Language of essences November 30, 2012

In his classic study of The Search for the Perfect Language (The Making of Europe) , Umberto Eco summarizes Dante’s proto-Chomskyan argument about the effects of Babel on the forma locutionis , the innate grammar with which Adam was created. Eco says, “It seems most likely that Dante believed that, at Babel, there had disappeared the perfect forma locutionis whose principles permitted the creation of languages capable of reflecting the true essence of things; languages, in other words, in which the modi esendi of things were identical with the modi significandi . The Hebrew of Eden was the perfect and unrepeatable example of such a language. What was left after Babel?
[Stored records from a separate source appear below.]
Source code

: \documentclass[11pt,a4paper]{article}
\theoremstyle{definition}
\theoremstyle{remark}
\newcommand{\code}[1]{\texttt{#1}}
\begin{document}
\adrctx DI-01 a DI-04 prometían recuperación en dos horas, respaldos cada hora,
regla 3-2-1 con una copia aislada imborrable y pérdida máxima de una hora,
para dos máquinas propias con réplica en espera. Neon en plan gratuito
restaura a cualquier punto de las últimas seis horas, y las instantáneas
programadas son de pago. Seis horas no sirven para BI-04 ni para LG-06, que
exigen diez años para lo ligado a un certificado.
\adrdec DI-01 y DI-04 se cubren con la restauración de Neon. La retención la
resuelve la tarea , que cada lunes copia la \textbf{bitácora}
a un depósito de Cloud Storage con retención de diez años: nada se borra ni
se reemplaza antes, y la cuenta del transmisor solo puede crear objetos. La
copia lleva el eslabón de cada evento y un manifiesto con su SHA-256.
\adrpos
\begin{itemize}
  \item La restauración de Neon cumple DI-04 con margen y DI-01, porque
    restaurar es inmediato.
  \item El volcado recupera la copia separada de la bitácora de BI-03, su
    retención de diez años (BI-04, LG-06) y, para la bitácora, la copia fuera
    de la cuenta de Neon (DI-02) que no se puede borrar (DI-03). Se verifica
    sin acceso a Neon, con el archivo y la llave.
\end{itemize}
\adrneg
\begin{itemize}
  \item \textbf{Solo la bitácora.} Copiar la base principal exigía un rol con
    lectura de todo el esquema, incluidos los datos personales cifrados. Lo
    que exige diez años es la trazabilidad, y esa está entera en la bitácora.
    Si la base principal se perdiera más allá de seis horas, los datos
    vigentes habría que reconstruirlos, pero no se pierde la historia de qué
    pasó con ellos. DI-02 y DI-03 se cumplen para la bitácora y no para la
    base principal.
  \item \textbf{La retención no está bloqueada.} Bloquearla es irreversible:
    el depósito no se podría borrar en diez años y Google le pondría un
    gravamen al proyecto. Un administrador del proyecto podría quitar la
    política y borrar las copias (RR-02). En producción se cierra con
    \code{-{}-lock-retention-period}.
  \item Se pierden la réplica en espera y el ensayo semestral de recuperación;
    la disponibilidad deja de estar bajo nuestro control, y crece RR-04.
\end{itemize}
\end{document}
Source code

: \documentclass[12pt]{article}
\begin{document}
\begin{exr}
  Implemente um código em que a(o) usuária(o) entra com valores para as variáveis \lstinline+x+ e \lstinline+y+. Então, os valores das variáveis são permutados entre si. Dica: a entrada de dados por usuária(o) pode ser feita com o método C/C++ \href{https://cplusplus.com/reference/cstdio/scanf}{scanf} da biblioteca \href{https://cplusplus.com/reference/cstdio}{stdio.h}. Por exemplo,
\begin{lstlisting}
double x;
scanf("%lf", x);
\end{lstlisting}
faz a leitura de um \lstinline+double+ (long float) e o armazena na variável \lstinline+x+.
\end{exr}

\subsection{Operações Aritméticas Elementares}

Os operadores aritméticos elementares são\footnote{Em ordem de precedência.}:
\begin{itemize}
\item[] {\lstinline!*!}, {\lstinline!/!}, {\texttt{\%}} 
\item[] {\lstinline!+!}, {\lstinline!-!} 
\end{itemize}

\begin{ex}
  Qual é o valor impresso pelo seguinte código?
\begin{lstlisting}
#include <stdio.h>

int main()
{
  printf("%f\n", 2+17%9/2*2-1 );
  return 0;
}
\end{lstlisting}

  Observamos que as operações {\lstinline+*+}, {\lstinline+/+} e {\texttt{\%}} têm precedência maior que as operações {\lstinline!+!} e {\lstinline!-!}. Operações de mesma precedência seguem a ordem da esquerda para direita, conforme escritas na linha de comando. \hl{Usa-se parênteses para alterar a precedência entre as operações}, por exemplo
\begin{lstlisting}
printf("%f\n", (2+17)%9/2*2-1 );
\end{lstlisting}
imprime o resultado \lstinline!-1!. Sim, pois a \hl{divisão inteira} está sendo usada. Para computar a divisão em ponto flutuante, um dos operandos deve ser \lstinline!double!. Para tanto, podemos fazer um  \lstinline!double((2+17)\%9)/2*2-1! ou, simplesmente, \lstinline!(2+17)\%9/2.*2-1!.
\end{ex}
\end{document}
All that remained were shattered, imperfect formae locutionis , imperfect as the various vulgar Italian dialects whose defects and whose incapacity to express grand and profound thoughts Dante pitilessly analysed” (45).

Dante is, I think, quite wrong here. Humans have, of course, a hard-wired linguistic capacity, though whether Chomsky has captured it is another question. Where Dante goes astray is in thinking that there ever was or could be a language where signifier and signified perfectly coalesced without remainder. That might presume a metaphysics that fundamentally separates time and being; it presumes a world of timeless essences. Alternatively, it might imply a language (as Nietzsche understood) where every individual thing has its own name, and needs a new name every instant.

The asymmetry of signifier and signified is not an unfortunate lapse of language. It is what makes linguistic communication possible.